EXCERPTED DATA
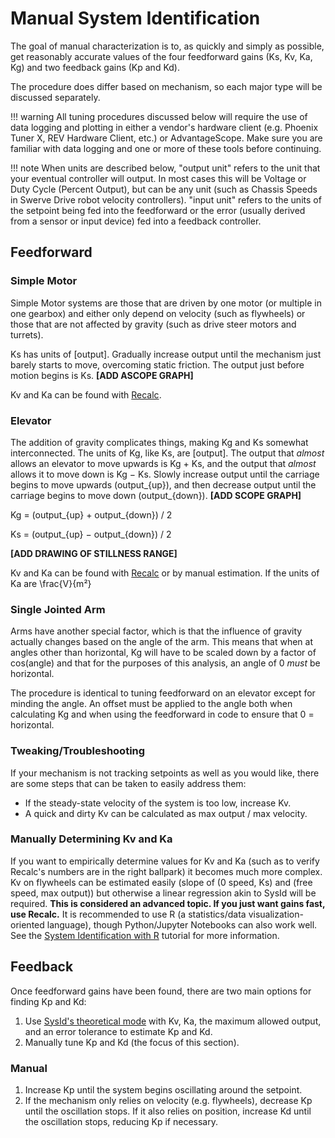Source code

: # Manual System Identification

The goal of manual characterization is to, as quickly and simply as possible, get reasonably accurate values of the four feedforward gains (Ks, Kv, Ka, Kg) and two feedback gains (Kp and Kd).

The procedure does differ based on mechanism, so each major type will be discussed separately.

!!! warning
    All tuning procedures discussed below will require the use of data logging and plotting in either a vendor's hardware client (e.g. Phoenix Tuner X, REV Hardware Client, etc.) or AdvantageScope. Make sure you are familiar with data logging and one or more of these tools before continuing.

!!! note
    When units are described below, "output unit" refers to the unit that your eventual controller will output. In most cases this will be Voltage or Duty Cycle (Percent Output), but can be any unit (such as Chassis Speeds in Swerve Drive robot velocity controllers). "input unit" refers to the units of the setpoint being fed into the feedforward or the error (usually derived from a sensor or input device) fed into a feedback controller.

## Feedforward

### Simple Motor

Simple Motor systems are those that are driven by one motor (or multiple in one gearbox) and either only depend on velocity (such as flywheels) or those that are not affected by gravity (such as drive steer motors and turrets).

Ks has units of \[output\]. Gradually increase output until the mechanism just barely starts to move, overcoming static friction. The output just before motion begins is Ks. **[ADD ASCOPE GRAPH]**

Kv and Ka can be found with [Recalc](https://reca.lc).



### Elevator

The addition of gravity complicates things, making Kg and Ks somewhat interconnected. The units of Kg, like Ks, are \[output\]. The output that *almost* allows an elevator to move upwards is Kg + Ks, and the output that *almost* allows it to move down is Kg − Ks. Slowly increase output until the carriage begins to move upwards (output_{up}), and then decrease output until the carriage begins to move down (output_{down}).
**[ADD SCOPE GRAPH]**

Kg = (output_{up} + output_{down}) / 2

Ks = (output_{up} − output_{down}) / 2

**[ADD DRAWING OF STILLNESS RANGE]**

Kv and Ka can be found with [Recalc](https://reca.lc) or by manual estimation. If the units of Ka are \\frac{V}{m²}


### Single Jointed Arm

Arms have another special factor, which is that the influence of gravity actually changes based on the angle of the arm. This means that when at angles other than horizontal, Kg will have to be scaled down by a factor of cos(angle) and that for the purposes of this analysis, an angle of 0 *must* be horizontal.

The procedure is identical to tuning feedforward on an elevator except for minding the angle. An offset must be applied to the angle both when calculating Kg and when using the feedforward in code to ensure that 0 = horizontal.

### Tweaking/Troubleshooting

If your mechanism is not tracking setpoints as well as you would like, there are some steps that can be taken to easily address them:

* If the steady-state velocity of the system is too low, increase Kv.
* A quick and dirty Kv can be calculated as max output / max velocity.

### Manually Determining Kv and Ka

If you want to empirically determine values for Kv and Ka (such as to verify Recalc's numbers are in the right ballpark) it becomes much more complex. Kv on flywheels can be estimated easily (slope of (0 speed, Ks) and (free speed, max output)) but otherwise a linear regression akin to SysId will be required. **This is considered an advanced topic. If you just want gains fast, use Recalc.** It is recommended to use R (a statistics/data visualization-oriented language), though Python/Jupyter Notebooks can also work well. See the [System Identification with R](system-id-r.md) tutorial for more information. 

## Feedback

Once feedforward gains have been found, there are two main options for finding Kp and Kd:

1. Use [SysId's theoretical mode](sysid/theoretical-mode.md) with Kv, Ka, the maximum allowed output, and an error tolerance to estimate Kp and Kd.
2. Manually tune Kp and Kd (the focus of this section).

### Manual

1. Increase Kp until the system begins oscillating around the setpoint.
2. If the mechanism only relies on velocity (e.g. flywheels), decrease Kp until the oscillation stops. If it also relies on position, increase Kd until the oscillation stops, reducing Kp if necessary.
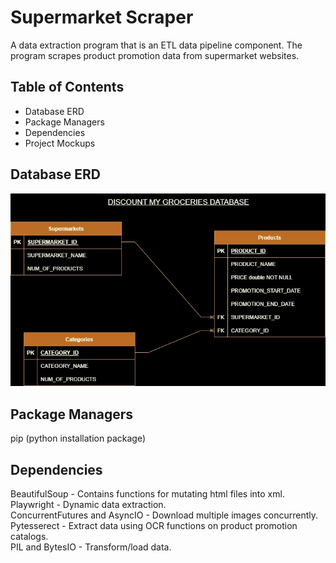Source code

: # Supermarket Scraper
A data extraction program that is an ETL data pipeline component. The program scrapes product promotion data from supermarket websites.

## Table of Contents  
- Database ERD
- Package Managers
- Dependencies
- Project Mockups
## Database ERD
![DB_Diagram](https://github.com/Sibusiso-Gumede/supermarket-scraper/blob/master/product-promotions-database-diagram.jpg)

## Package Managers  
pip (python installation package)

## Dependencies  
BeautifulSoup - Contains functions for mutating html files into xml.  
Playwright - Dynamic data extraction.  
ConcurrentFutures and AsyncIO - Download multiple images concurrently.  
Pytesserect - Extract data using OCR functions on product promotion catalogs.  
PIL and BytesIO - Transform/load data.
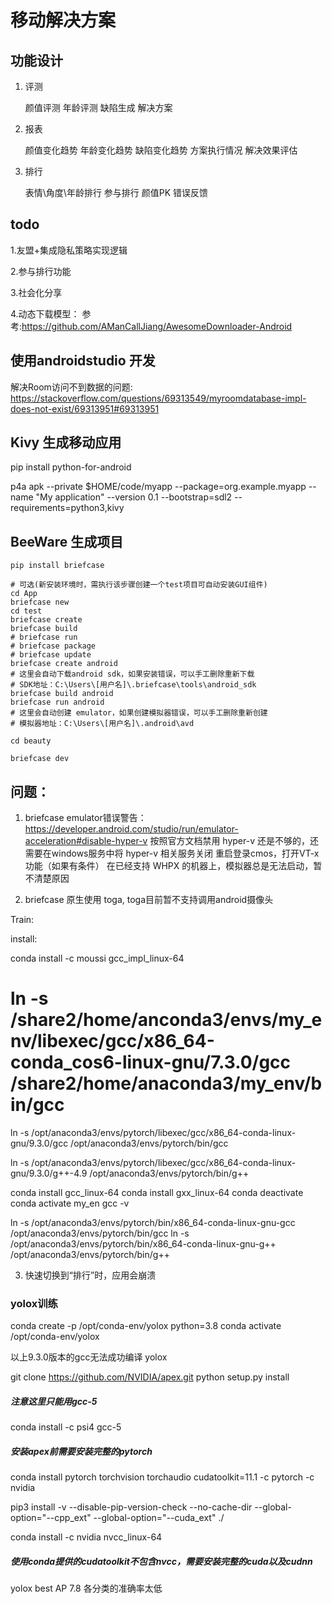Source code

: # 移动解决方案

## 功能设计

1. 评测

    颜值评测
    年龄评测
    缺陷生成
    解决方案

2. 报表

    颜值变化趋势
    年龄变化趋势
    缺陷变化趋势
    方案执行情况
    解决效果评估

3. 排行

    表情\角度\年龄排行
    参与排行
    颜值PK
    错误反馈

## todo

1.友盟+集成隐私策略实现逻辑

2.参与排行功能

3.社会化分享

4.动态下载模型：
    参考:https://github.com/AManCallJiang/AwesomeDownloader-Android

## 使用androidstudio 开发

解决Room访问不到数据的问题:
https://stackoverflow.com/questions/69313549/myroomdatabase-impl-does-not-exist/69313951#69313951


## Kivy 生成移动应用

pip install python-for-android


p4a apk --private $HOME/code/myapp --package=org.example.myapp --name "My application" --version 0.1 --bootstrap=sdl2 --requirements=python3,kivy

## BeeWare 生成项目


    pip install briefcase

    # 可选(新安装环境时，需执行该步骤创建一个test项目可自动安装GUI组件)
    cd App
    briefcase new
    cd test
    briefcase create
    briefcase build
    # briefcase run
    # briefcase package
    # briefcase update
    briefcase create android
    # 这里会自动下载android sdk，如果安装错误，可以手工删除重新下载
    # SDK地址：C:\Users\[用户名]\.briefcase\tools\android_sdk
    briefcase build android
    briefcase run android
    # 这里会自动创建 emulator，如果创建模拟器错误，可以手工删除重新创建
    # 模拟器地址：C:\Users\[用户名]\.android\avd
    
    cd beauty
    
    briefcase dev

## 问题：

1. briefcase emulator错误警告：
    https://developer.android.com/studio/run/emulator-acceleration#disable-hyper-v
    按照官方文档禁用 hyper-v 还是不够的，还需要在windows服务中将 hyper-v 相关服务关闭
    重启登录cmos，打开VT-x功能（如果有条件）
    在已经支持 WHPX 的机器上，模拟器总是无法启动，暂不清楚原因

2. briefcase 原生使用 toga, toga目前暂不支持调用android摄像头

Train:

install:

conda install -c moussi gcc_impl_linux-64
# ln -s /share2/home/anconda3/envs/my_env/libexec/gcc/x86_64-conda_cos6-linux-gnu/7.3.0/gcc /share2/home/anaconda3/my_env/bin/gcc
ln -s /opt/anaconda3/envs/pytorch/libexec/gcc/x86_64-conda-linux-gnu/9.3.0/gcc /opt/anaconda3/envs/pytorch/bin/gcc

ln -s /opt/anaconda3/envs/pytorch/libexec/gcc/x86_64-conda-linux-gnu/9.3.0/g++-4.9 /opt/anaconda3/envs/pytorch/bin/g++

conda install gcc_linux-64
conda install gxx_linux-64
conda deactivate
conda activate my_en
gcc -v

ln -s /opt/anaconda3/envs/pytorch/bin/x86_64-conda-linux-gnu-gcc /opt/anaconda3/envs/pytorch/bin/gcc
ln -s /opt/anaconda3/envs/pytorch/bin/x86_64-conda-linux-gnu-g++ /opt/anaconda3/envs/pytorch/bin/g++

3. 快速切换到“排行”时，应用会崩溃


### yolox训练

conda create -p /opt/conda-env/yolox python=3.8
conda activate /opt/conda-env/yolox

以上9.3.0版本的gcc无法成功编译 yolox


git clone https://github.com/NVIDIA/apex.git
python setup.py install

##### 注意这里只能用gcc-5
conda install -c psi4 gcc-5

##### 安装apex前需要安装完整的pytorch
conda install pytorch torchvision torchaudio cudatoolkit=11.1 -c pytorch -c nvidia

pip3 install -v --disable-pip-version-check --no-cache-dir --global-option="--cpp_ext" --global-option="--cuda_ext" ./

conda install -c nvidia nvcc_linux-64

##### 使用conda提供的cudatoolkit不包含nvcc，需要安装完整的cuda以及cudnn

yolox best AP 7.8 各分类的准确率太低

WHAT YOU SHOULD DO
Copy out only the lines of the records above from the one with "在已经支持 WHPX 的机器上，模拟器总是无法启动，暂不清楚原因" through the one with "conda create -p", exactly as they stand, both included.

EXERCISE SOLUTION
    在已经支持 WHPX 的机器上，模拟器总是无法启动，暂不清楚原因

2. briefcase 原生使用 toga, toga目前暂不支持调用android摄像头

Train:

install:

conda install -c moussi gcc_impl_linux-64
# ln -s /share2/home/anconda3/envs/my_env/libexec/gcc/x86_64-conda_cos6-linux-gnu/7.3.0/gcc /share2/home/anaconda3/my_env/bin/gcc
ln -s /opt/anaconda3/envs/pytorch/libexec/gcc/x86_64-conda-linux-gnu/9.3.0/gcc /opt/anaconda3/envs/pytorch/bin/gcc

ln -s /opt/anaconda3/envs/pytorch/libexec/gcc/x86_64-conda-linux-gnu/9.3.0/g++-4.9 /opt/anaconda3/envs/pytorch/bin/g++

conda install gcc_linux-64
conda install gxx_linux-64
conda deactivate
conda activate my_en
gcc -v

ln -s /opt/anaconda3/envs/pytorch/bin/x86_64-conda-linux-gnu-gcc /opt/anaconda3/envs/pytorch/bin/gcc
ln -s /opt/anaconda3/envs/pytorch/bin/x86_64-conda-linux-gnu-g++ /opt/anaconda3/envs/pytorch/bin/g++

3. 快速切换到“排行”时，应用会崩溃


### yolox训练

conda create -p /opt/conda-env/yolox python=3.8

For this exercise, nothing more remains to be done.